WHAT THIS TASK INVOLVES ::
Repeat the material in full. Keep every line exactly as it is.

=== Section Start ===

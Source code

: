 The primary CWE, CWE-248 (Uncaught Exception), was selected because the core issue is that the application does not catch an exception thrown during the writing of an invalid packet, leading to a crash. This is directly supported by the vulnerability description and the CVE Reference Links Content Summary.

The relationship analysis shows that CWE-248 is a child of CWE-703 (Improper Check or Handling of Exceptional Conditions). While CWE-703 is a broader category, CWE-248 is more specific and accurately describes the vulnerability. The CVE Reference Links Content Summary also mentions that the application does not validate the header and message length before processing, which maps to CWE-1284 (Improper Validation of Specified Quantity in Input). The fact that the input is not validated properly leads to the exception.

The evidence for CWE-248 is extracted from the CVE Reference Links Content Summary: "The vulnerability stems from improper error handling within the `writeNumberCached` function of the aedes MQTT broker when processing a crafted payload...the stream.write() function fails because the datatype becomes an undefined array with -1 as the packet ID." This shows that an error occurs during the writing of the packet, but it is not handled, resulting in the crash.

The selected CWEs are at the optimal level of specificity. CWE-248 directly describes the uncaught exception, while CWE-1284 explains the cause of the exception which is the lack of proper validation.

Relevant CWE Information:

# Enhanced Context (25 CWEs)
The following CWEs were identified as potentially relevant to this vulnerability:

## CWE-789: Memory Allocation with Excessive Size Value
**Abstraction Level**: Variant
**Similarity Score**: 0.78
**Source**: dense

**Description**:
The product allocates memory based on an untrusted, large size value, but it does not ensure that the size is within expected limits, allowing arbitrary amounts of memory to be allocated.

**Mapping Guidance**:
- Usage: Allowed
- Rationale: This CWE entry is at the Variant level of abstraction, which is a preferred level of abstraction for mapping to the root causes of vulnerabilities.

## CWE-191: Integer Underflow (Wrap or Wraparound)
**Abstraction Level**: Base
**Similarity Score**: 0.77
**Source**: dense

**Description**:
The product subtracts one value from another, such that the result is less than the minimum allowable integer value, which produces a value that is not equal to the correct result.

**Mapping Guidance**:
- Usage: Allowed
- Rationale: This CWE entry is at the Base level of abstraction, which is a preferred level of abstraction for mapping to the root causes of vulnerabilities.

=== Section End ===

RESULT ::
Source code

: The primary CWE, CWE-248 (Uncaught Exception), was selected because the core issue is that the application does not catch an exception thrown during the writing of an invalid packet, leading to a crash. This is directly supported by the vulnerability description and the CVE Reference Links Content Summary.

The relationship analysis shows that CWE-248 is a child of CWE-703 (Improper Check or Handling of Exceptional Conditions). While CWE-703 is a broader category, CWE-248 is more specific and accurately describes the vulnerability. The CVE Reference Links Content Summary also mentions that the application does not validate the header and message length before processing, which maps to CWE-1284 (Improper Validation of Specified Quantity in Input). The fact that the input is not validated properly leads to the exception.

The evidence for CWE-248 is extracted from the CVE Reference Links Content Summary: "The vulnerability stems from improper error handling within the `writeNumberCached` function of the aedes MQTT broker when processing a crafted payload...the stream.write() function fails because the datatype becomes an undefined array with -1 as the packet ID." This shows that an error occurs during the writing of the packet, but it is not handled, resulting in the crash.

The selected CWEs are at the optimal level of specificity. CWE-248 directly describes the uncaught exception, while CWE-1284 explains the cause of the exception which is the lack of proper validation.

Relevant CWE Information:

# Enhanced Context (25 CWEs)
The following CWEs were identified as potentially relevant to this vulnerability:

## CWE-789: Memory Allocation with Excessive Size Value
**Abstraction Level**: Variant
**Similarity Score**: 0.78
**Source**: dense

**Description**:
The product allocates memory based on an untrusted, large size value, but it does not ensure that the size is within expected limits, allowing arbitrary amounts of memory to be allocated.

**Mapping Guidance**:
- Usage: Allowed
- Rationale: This CWE entry is at the Variant level of abstraction, which is a preferred level of abstraction for mapping to the root causes of vulnerabilities.

## CWE-191: Integer Underflow (Wrap or Wraparound)
**Abstraction Level**: Base
**Similarity Score**: 0.77
**Source**: dense

**Description**:
The product subtracts one value from another, such that the result is less than the minimum allowable integer value, which produces a value that is not equal to the correct result.

**Mapping Guidance**:
- Usage: Allowed
- Rationale: This CWE entry is at the Base level of abstraction, which is a preferred level of abstraction for mapping to the root causes of vulnerabilities.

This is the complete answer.